Estimating Joint interventional distributions from marginal interventional data
Sergio Hernan Garrido Mejia, Elke Kirschbaum, Armin Kekić, Atalanti Mastakouri
TL;DR
The paper addresses learning the joint interventional distribution from marginal interventional data by extending the Causal Maximum Entropy framework to i-CMAXENT. It proves that the resulting model remains in the exponential family and provides identifiability results for causal feature selection and for inferring joint interventional effects from single-variable interventions. Key contributions include a principled method to merge marginal data for joint interventional inference, identifiability conditions for adjusting sets, and empirical evidence that i-CMAXENT outperforms CMAXENT and competes with KCI when joint observations are unavailable. This work enables data fusion across disjoint experiments and offers a foundational tool for identifying joint causal effects from marginal information. The approach broadens causal discovery and effect estimation under the causal marginal problem by leveraging interventional data without requiring full joint observations.
Abstract
In this paper we show how to exploit interventional data to acquire the joint conditional distribution of all the variables using the Maximum Entropy principle.
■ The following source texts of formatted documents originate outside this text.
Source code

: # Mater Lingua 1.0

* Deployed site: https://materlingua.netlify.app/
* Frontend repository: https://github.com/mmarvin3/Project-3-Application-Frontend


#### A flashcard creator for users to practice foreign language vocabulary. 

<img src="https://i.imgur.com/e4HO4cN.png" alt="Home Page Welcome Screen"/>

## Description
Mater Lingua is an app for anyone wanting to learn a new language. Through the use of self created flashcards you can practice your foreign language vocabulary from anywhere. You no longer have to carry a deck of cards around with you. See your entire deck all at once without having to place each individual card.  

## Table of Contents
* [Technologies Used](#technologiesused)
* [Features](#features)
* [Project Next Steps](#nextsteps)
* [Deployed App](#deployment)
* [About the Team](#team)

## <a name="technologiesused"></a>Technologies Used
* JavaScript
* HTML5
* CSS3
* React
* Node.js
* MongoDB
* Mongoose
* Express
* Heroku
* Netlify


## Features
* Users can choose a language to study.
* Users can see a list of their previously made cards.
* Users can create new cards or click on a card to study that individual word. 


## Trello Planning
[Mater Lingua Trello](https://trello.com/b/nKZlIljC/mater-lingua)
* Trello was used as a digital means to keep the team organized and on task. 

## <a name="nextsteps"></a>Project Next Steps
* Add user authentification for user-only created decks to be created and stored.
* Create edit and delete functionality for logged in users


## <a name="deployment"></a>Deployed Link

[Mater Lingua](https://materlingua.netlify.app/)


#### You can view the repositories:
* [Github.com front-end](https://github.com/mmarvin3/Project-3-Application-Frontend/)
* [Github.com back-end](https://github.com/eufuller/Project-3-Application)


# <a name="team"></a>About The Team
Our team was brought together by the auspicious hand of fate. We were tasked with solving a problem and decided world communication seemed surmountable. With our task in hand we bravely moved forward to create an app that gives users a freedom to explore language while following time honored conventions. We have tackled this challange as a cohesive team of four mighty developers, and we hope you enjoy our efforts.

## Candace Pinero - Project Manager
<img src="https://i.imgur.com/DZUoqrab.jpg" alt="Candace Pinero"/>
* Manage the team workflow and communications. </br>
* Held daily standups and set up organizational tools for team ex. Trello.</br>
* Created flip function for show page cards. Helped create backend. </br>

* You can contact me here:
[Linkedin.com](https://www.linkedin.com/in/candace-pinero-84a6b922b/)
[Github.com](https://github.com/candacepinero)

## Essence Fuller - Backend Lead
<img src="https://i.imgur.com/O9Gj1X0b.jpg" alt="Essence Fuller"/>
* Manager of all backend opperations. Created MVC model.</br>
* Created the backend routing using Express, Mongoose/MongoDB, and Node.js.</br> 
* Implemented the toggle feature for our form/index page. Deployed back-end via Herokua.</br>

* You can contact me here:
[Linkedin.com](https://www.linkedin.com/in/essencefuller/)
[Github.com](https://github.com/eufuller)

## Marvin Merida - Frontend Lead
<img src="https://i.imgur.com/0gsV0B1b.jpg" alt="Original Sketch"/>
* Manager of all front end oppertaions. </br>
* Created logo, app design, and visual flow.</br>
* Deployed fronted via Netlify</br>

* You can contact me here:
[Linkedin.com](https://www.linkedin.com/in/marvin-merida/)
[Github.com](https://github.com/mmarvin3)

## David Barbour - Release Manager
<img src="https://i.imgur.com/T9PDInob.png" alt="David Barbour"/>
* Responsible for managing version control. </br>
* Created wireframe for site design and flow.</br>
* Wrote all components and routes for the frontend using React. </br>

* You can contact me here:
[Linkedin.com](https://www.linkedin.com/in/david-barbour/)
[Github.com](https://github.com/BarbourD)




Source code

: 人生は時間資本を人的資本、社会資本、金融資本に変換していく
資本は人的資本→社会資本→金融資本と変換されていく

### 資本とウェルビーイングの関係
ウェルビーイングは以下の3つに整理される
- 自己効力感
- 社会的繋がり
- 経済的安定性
To this end, we extend the Causal Maximum Entropy method to make use of interventional data in addition to observational data. Using Lagrange duality, we prove that the solution to the Causal Maximum Entropy problem with interventional constraints lies in the exponential family, as in the Maximum Entropy solution. Our method allows us to perform two tasks of interest when marginal interventional distributions are provided for any subset of the variables. First, we show how to perform causal feature selection from a mixture of observational and single-variable interventional data, and, second, how to infer joint interventional distributions. For the former task, we show on synthetically generated data, that our proposed method outperforms the state-of-the-art method on merging datasets, and yields comparable results to the KCI-test which requires access to joint observations of all variables.